Current techniques to make CZTS thin films (e.g., thermal evaporation, sputtering, hybrid sputtering, pulsed laser deposition and electron beam evaporation) require complicated equipment and therefore tend to be expensive. Electrochemical deposition is an inexpensive process, but compositional non-uniformity and/or the presence of secondary phases prevents this method from generating high quality CZTS thin films. CZTS thin films can also be made by the spray pyrolysis of a solution containing metal salts, typically CuCl, ZnCl2, SnCl4, and thiourea as the sulfur source. This method tends to yield films of poor morphology, density and grain size.

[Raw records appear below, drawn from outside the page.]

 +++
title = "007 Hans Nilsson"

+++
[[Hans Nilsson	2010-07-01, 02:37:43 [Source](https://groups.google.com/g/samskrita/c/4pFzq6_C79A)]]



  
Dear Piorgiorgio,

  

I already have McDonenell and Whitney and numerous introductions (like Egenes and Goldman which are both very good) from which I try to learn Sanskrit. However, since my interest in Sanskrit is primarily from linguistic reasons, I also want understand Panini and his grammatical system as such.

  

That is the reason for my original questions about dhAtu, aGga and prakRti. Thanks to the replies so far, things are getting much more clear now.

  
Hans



Photochemical deposition has also been shown to generate p-type CZTS thin films. However, the composition of the product is not well controlled, and it is difficult to avoid the formation of impurities such as hydroxides. Quaternary CZTS precursor powders can be prepared and deposited on a substrate by standard printing techniques. Subsequent annealing in a nitrogen and sulfur atmosphere leads to the formation of CZTS films. However, it is difficult to control the molar ratio of elements in the CZTS powder, which limits the ultimate performance of the CZTS thin film.
The formation of kesterite from uncoated binary and ternary sulfides has also been disclosed.
However, there still exists a need for a process that provides high quality CZTS thin films at a low cost.